[ABOUT THIS EXERCISE]:
A line belongs in the answer if it contains "southern"; copy every such line from the entries below.
*** Opening RECORDS SUPPLIED ***
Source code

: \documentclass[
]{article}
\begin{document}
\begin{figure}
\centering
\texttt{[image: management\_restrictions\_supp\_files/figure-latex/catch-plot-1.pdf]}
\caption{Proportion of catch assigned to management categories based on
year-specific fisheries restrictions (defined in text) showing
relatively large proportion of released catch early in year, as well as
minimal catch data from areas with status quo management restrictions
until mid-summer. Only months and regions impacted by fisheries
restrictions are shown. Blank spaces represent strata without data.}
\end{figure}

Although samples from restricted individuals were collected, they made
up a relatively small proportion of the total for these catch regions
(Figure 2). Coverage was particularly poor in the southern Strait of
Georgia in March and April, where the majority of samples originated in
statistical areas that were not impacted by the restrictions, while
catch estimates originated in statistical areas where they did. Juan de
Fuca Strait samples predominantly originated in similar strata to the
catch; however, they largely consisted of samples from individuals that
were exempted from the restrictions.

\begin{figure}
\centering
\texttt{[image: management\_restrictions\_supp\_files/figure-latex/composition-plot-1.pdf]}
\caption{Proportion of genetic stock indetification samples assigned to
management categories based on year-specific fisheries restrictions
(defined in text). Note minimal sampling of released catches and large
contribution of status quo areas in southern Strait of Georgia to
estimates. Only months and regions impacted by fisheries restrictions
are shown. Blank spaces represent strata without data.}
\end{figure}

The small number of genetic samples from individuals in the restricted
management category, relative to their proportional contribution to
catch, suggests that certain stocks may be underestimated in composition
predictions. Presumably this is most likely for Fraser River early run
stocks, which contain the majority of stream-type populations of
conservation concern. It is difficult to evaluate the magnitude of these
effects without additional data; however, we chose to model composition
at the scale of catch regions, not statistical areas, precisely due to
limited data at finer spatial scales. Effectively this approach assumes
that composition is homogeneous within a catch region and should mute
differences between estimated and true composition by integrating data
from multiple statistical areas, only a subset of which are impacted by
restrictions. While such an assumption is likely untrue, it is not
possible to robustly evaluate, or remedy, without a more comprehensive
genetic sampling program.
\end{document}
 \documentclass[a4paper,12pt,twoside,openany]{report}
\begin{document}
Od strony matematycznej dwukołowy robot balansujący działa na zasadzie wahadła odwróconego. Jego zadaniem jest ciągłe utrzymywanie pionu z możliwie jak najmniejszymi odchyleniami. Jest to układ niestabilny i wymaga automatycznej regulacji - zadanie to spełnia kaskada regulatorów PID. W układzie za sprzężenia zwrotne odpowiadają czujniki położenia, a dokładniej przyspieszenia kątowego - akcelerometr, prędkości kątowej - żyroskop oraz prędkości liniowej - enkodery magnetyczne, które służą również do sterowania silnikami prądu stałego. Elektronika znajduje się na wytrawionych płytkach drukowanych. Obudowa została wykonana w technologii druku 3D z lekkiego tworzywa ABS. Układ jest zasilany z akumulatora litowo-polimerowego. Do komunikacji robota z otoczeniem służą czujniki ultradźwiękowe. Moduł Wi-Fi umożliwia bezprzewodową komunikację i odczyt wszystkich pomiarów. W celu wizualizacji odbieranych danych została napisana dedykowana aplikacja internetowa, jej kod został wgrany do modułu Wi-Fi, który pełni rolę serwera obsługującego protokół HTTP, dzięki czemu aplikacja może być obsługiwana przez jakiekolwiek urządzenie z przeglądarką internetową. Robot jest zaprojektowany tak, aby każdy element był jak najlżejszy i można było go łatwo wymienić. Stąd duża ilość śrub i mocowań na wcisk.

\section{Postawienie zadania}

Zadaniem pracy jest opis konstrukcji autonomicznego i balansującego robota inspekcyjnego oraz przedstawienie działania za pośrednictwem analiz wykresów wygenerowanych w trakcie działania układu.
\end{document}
*** Closing RECORDS SUPPLIED ***
*** Opening RECORDS SUPPLIED ***
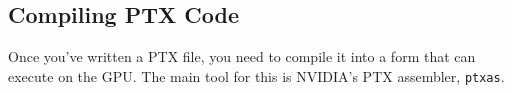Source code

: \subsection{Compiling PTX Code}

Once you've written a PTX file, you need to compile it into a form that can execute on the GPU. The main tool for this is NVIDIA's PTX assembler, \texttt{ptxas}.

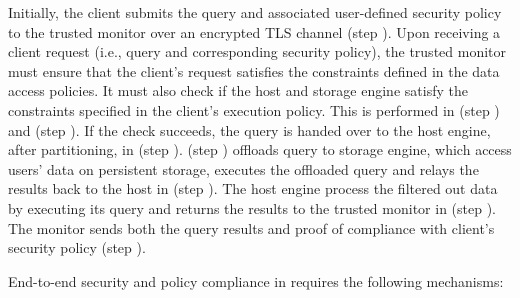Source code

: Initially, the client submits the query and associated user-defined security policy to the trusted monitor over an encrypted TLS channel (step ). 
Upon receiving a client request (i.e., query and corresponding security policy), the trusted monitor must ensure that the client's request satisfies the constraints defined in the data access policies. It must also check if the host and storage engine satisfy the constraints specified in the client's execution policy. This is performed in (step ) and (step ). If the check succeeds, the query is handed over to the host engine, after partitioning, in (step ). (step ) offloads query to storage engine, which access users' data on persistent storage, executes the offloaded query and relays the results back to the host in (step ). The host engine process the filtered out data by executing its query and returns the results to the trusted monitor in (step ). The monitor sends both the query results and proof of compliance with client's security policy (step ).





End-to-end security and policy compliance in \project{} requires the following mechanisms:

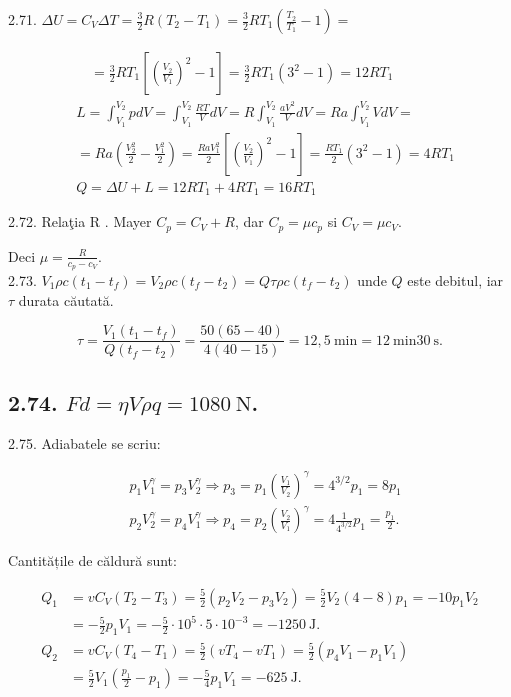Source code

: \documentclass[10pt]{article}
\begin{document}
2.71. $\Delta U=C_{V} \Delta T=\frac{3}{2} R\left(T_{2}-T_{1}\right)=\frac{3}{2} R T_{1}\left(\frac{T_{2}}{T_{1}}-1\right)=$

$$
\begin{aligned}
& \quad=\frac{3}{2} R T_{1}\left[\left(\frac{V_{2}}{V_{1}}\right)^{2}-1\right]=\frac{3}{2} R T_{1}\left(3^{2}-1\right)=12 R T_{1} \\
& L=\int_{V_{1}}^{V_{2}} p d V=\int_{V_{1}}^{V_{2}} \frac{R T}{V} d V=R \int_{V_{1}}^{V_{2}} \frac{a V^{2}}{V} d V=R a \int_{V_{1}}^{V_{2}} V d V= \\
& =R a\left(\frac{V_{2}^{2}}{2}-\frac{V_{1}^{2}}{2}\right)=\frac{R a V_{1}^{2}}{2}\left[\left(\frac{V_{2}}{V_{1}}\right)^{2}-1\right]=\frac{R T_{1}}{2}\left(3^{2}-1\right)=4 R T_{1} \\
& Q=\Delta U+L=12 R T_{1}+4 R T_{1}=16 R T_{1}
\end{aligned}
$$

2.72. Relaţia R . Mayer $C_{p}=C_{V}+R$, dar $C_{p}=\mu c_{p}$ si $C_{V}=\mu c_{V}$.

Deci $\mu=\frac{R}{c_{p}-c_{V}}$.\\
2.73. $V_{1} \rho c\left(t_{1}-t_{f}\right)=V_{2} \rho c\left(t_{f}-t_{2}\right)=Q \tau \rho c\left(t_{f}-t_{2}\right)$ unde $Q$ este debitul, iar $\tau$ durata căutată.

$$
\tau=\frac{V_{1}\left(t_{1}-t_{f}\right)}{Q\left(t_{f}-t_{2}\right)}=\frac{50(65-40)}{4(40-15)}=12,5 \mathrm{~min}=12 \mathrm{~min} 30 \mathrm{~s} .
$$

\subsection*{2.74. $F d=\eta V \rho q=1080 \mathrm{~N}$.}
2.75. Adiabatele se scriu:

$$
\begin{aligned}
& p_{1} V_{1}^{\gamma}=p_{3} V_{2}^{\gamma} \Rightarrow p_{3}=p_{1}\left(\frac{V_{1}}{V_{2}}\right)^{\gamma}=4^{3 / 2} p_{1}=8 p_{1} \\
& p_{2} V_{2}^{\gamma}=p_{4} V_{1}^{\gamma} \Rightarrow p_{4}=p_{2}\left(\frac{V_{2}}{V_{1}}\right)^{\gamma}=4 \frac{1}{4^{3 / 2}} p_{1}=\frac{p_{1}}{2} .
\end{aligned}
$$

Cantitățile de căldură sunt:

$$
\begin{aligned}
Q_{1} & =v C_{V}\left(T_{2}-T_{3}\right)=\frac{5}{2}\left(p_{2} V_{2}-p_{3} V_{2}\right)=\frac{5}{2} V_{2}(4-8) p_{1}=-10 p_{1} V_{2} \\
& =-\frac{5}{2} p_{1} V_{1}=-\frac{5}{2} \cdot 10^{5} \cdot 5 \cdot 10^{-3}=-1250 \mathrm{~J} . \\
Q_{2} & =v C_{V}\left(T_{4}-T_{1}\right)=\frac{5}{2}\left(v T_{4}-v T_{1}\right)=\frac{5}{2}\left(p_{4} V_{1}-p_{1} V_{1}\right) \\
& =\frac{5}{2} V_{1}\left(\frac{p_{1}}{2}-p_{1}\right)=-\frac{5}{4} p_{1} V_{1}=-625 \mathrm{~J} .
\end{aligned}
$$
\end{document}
*** Closing RECORDS SUPPLIED ***
*** Opening RECORDS SUPPLIED ***
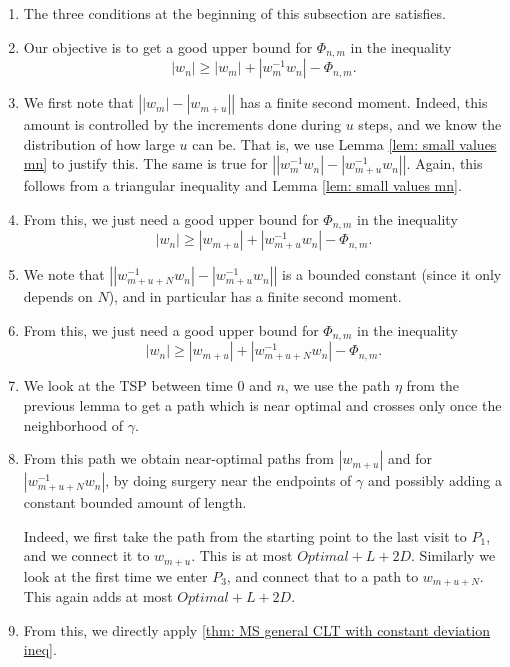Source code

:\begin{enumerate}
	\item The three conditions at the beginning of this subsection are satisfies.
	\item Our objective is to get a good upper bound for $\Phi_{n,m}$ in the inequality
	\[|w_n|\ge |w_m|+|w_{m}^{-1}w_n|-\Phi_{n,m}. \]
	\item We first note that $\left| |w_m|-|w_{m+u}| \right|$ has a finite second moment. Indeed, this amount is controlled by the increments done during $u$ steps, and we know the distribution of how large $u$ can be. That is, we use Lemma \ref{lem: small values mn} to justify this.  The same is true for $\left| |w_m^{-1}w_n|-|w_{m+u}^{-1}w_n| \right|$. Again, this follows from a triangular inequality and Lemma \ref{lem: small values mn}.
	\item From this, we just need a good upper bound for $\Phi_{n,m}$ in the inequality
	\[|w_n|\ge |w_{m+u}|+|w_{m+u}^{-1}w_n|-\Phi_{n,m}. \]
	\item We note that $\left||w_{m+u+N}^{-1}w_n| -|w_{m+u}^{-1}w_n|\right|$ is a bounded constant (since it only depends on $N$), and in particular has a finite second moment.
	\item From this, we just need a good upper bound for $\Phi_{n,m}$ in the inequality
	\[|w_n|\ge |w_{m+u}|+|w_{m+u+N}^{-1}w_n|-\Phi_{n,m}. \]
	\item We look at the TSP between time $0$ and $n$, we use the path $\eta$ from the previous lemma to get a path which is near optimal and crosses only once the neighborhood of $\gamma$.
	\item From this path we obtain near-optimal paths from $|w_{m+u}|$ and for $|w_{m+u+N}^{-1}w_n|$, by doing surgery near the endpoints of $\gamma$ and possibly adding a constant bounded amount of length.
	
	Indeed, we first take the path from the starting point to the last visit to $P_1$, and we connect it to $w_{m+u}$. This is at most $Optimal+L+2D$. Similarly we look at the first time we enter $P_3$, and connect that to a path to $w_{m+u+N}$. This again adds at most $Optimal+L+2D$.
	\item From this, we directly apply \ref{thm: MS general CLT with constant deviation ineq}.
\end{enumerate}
*** Closing RECORDS SUPPLIED ***
[RESULT]:
(Figure 2). Coverage was particularly poor in the southern Strait of
contribution of status quo areas in southern Strait of Georgia to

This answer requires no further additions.